(10 November 2000) On the morning of 9 November 2000, Economic Solutions, Inc. ("ESI") filed a lawsuit against ICANN in United States District Court in St. Louis, Missouri. In the complaint it filed with the court, ESI seeks, among other things, to prohibit ICANN from establishing a ".biz" or ".ebiz" top-level domain (TLD) or any other TLD that is similar to the country code for Belize, ".bz." ESI claims to have entered into a marketing agreement with the Country of Belize to market the ".bz" country code TLD (ccTLD), and it claims that establishment of a .biz or .ebiz TLD would injure ESI, which allegedly has intellectual property rights in ".bz." In its lawsuit, ESI also seeks to cause the transfer of the administration of the ".bz" TLD from the current administrators to ESI.
Later that same day, ICANN opposed, on multiple grounds, ESI's motion for temporary restraining order. Following the hearing, the Court asked the parties to file additional briefs and supporting papers on November 13, 2000.
ICANN believes that ESI's lawsuit is without merit. Procedurally, ICANN objects to being required to litigate the matter in Missouri. ICANN also denies that ESI has intellectual property rights in the ".bz" ccTLD. That ccTLD has been established for the operation in the benefit of the Internet community in Belize under the trusteeship of managers designated by the IANA (ESI is not the designated manager or the designated sponsoring organization). It is important to note that ccTLD matters are governed by the longstanding principle, noted by Jon Postel in RFC 1591, that "Concerns about 'rights' and 'ownership' of domains are inappropriate. It is appropriate to be concerned about 'responsibilities' and 'service' to the community."
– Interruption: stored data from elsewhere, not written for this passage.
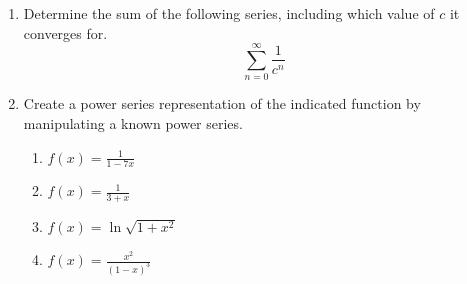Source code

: \documentclass{article}
\begin{document}
\begin{itemize}
\begin{enumerate}
                    \item Determine the sum of the following series, including which value of $c$ it converges for.  $$\displaystyle \sum_{n=0}^\infty \frac{1}{c^n}$$
                    \item Create a power series representation of the indicated function by manipulating a known power series.
                        \begin{enumerate}
                            \item $\displaystyle f(x)=\frac{1}{1-7x}$
                            \item $\displaystyle f(x)=\frac{1}{3+x}$
                            \item $\displaystyle f(x)=\ln \sqrt{1+x^2}$
                            \item $\displaystyle f(x)=\frac{x^2}{(1-x)^3}$
                        \end{enumerate}
                \end{enumerate}
        \end{itemize}
\end{document}
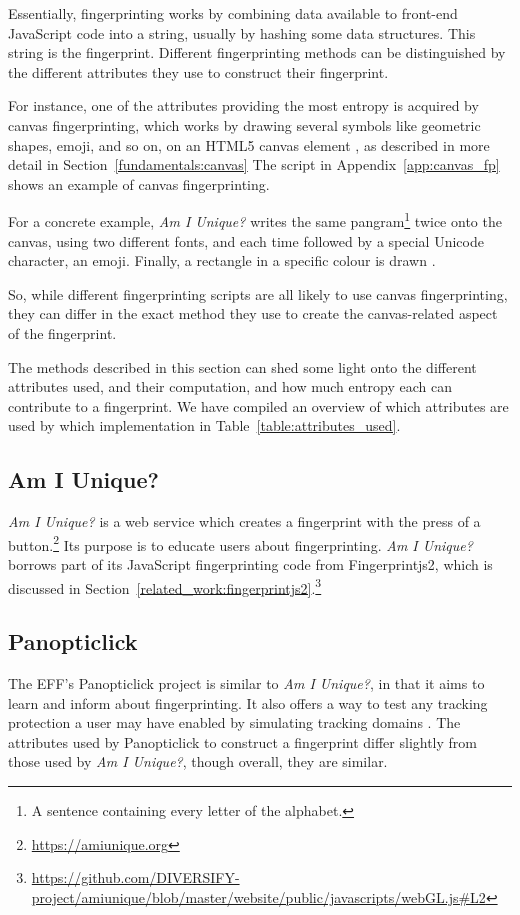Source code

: \documentclass[
    fontsize=12pt,
    headings=small,
    parskip=half,
    bibliography=totoc,
    numbers=noenddot,
    open=any
    ]{scrreprt}
\begin{document}
Essentially, fingerprinting works by combining data available to front-end JavaScript code into a string,
usually by hashing some data structures. This string is the fingerprint.
Different fingerprinting methods can be distinguished by the different attributes they use to construct their fingerprint.

For instance, one of the attributes providing the most entropy is acquired by canvas fingerprinting, which works by drawing
several symbols like geometric shapes, emoji, and so on, on an HTML5 canvas element \cite{laperdrix2016beauty},
as described in more detail in Section~\ref{fundamentals:canvas}
The script in Appendix~\ref{app:canvas_fp} shows an example of canvas fingerprinting.

For a concrete example, \textit{Am I Unique?} writes the same pangram\footnote{A sentence containing every letter of the alphabet.}
twice onto the canvas, using two different fonts, and each time followed by a special Unicode character, an emoji.
Finally, a rectangle in a specific colour is drawn \cite{laperdrix2016beauty}.

So, while different fingerprinting scripts are all likely to use canvas fingerprinting, they can differ in the exact
method they use to create the canvas-related aspect of the fingerprint.

The methods described in this section can shed some light onto the different attributes used, and their computation,
and how much entropy each can contribute to a fingerprint.
We have compiled an overview of which attributes are used by which implementation in Table~\ref{table:attributes_used}.


\subsection{Am I Unique?}
\label{related_work:am_i_unique}
\textit{Am I Unique?} \cite{laperdrix2016beauty} is a web service which creates
a fingerprint with the press of a button.\footnote{\url{https://amiunique.org}}
Its purpose is to educate users about fingerprinting.
\textit{Am I Unique?} borrows part of its JavaScript fingerprinting code from
Fingerprintjs2, which is discussed in Section~\ref{related_work:fingerprintjs2}.\footnote{\url{https://github.com/DIVERSIFY-project/amiunique/blob/master/website/public/javascripts/webGL.js\#L2}}


\subsection{Panopticlick}
\label{related_work:panopticlick}
The EFF's Panopticlick project is similar to \textit{Am I Unique?}, in that it aims to learn and inform about
fingerprinting. It also offers a way to test any tracking protection a user may have enabled by simulating
tracking domains \cite{panopticlick}. The attributes used by Panopticlick to construct a fingerprint differ slightly from those used by
\textit{Am I Unique?}, though overall, they are similar.
\end{document}
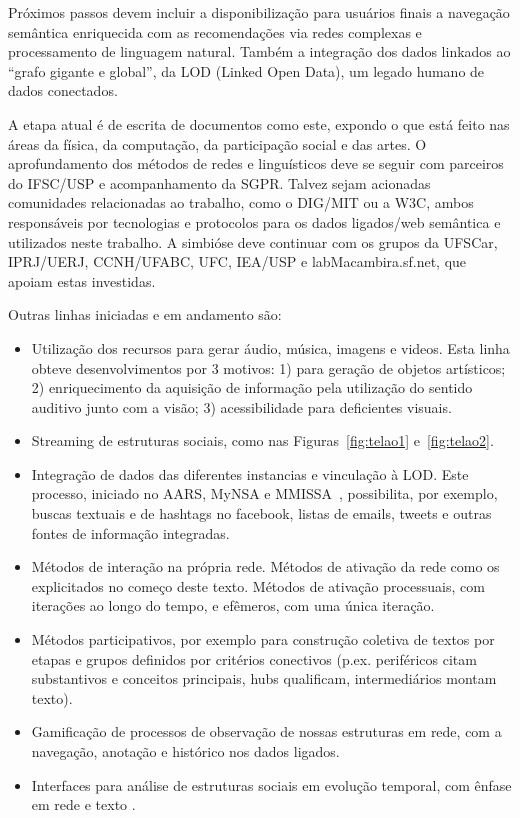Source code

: \documentclass[a4paper, 11pt]{article} %
\begin{document}
Próximos passos devem incluir a disponibilização para usuários finais a navegação semântica enriquecida com as recomendações via redes complexas e processamento de linguagem natural. Também a integração dos dados linkados ao ``grafo gigante e global'', da LOD (Linked Open Data), um legado humano de dados conectados.

A etapa atual é de escrita de documentos como este, expondo o que está feito nas áreas da física, da computação, da participação social e das artes. O aprofundamento dos métodos de redes e linguísticos deve se seguir com parceiros do IFSC/USP e acompanhamento da SGPR. Talvez sejam acionadas comunidades relacionadas ao trabalho, como o DIG/MIT ou a W3C, ambos responsáveis por tecnologias e protocolos para os dados ligados/web semântica e utilizados neste trabalho. A simbióse deve continuar com os grupos da UFSCar, IPRJ/UERJ, CCNH/UFABC, UFC, IEA/USP e labMacambira.sf.net, que apoiam estas investidas.

Outras linhas iniciadas e em andamento são:
\begin{itemize}
\item Utilização dos recursos para gerar áudio, música, imagens e videos. Esta linha obteve desenvolvimentos por 3 motivos: 1) para geração de objetos artísticos; 2) enriquecimento da aquisição de informação pela utilização do sentido auditivo junto com a visão; 3) acessibilidade para deficientes visuais.
\item Streaming de estruturas sociais, como nas Figuras~\ref{fig:telao1} e~\ref{fig:telao2}.
\item Integração de dados das diferentes instancias e vinculação à LOD. Este processo, iniciado no AARS, MyNSA e MMISSA~\cite{mynsa,mmissa}, possibilita, por exemplo, buscas textuais e de hashtags no facebook, listas de emails, tweets e outras fontes de informação integradas.
\item Métodos de interação na própria rede. Métodos de ativação da rede como os explicitados no começo deste texto. Métodos de ativação processuais, com iterações ao longo do tempo, e efêmeros, com uma única iteração.
\item Métodos participativos, por exemplo para construção coletiva de textos por etapas e grupos definidos por critérios conectivos (p.ex. periféricos citam substantivos e conceitos principais, hubs qualificam, intermediários montam texto).
\item Gamificação de processos de observação de nossas estruturas em rede, com a navegação, anotação e histórico nos dados ligados.
\item Interfaces para análise de estruturas sociais em evolução temporal, com ênfase em rede e texto .
\end{itemize}
\end{document}
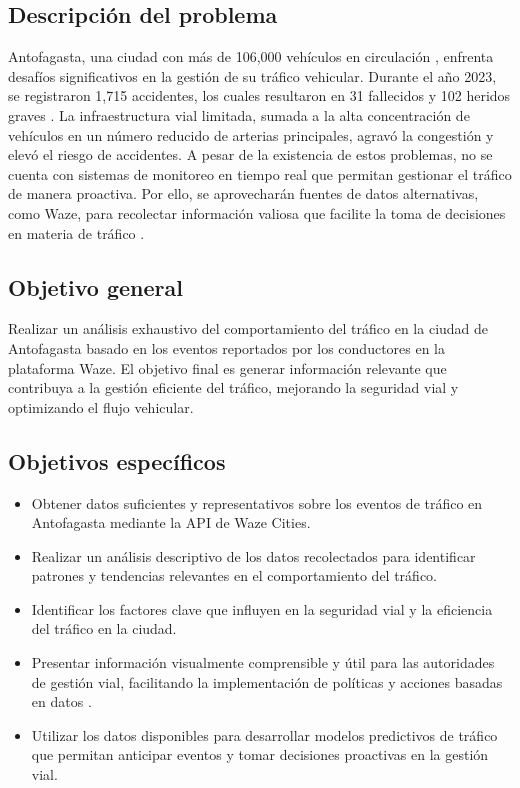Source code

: \documentclass[12pt]{article}
\begin{document}
\subsection{Descripción del problema}

Antofagasta, una ciudad con más de 106,000 vehículos en circulación \parencite{comision2023}, enfrenta desafíos significativos en la gestión de su tráfico vehicular. Durante el año 2023, se registraron 1,715 accidentes, los cuales resultaron en 31 fallecidos y 102 heridos graves \parencite{comision2023}. La infraestructura vial limitada, sumada a la alta concentración de vehículos en un número reducido de arterias principales, agravó la congestión y elevó el riesgo de accidentes. A pesar de la existencia de estos problemas, no se cuenta con sistemas de monitoreo en tiempo real que permitan gestionar el tráfico de manera proactiva. Por ello, se aprovecharán fuentes de datos alternativas, como Waze, para recolectar información valiosa que facilite la toma de decisiones en materia de tráfico \parencite{chen2015}.

\subsection{Objetivo general}

Realizar un análisis exhaustivo del comportamiento del tráfico en la ciudad de Antofagasta basado en los eventos reportados por los conductores en la plataforma Waze. El objetivo final es generar información relevante que contribuya a la gestión eficiente del tráfico, mejorando la seguridad vial y optimizando el flujo vehicular.

\subsection{Objetivos específicos}

\begin{itemize}
    \item Obtener datos suficientes y representativos sobre los eventos de tráfico en Antofagasta mediante la API de Waze Cities.
    \item Realizar un análisis descriptivo de los datos recolectados para identificar patrones y tendencias relevantes en el comportamiento del tráfico.
    \item Identificar los factores clave que influyen en la seguridad vial y la eficiencia del tráfico en la ciudad.
    \item Presentar información visualmente comprensible y útil para las autoridades de gestión vial, facilitando la implementación de políticas y acciones basadas en datos \parencite{auld2009}.
    \item Utilizar los datos disponibles para desarrollar modelos predictivos de tráfico que permitan anticipar eventos y tomar decisiones proactivas en la gestión vial.
\end{itemize}
\end{document}

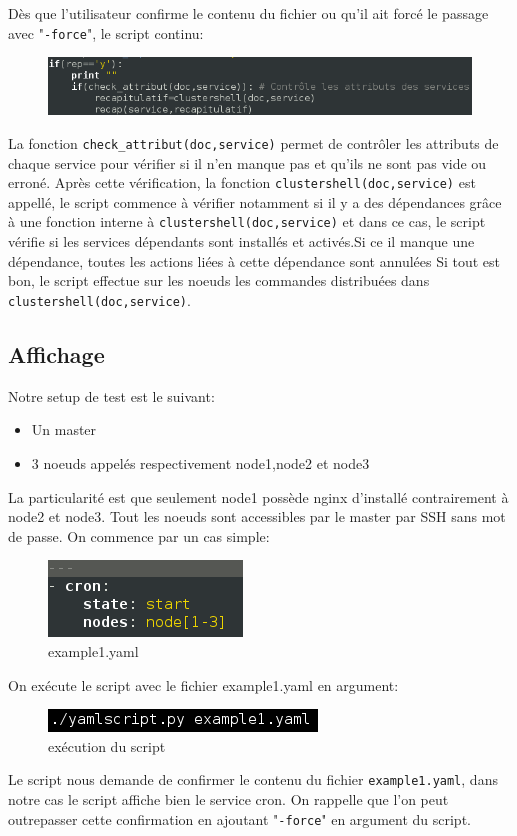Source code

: \documentclass[a4paper,11pt]{article}
\begin{document}
\pagebreak
\noindent
Dès que l'utilisateur confirme le contenu du fichier ou qu'il ait forcé le passage avec "\verb?-force?", le script continu: 
\smallbreak
\begin{figure}[hbtp]
\centering
\includegraphics[scale=0.7]{clustershell_yaml.png}
\end{figure}
\smallbreak

\noindent
La fonction \verb?check_attribut(doc,service)? permet de contrôler les attributs de chaque service pour vérifier si il n'en manque pas et qu'ils ne sont pas vide ou erroné.
\smallbreak
\noindent
Après cette vérification, la fonction \verb?clustershell(doc,service)? est appellé, le script commence à vérifier notamment si il y a des dépendances grâce à une fonction interne à \verb?clustershell(doc,service)?  et dans ce cas, le script vérifie si les services dépendants sont installés et activés.Si ce il manque une dépendance, toutes les actions liées à cette dépendance sont annulées Si tout est bon, le script effectue sur les noeuds les commandes distribuées dans \verb?clustershell(doc,service)?.


\subsection{Affichage}
\label{sub:4.5}

Notre setup de test est le suivant: 
\begin{itemize}
\item Un master
\item 3 noeuds appelés respectivement node1,node2 et node3
\end{itemize}
La particularité est que seulement node1 possède nginx d'installé contrairement à node2 et node3.
\smallbreak
\noindent
Tout les noeuds sont accessibles par le master par SSH sans mot de passe.
On commence par un cas simple:
\smallbreak
\begin{figure}[hbtp]
\centering
\includegraphics[scale=0.7]{example1_yaml.png}
\caption{example1.yaml}
\end{figure}
\noindent
On exécute le script avec le fichier example1.yaml en argument:
\smallbreak
\begin{figure}[hbtp]
\centering
\includegraphics[scale=0.7]{execution_yaml.png}
\caption{exécution du script}
\end{figure}
\noindent
Le script nous demande de confirmer le contenu du fichier \verb?example1.yaml?, dans notre cas le script affiche bien le service cron. On rappelle que l'on peut outrepasser cette confirmation en ajoutant "\verb?-force?" en argument du script.
\smallbreak
\end{document}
ICANN believes that community-based discussion, through the ICANN process, about what TLDs should be established should be allowed to proceed without interference. Legal precedents refute the claim that TLDs enjoy trademark protection. The United States Patent and Trademark Office has made clear that a top-level domain name, when used as a registry under which lower-level domain names are registered, does not function as a source identifier subject to service-mark rights. This conclusion has been followed in court, and is consistent with the advice of ICANN's Governmental Advisory Committee. Accordingly, ICANN intends to defend vigorously the Internet community's consensus-based process, with the hope that it leads to establishment of TLDs according to the community's wishes.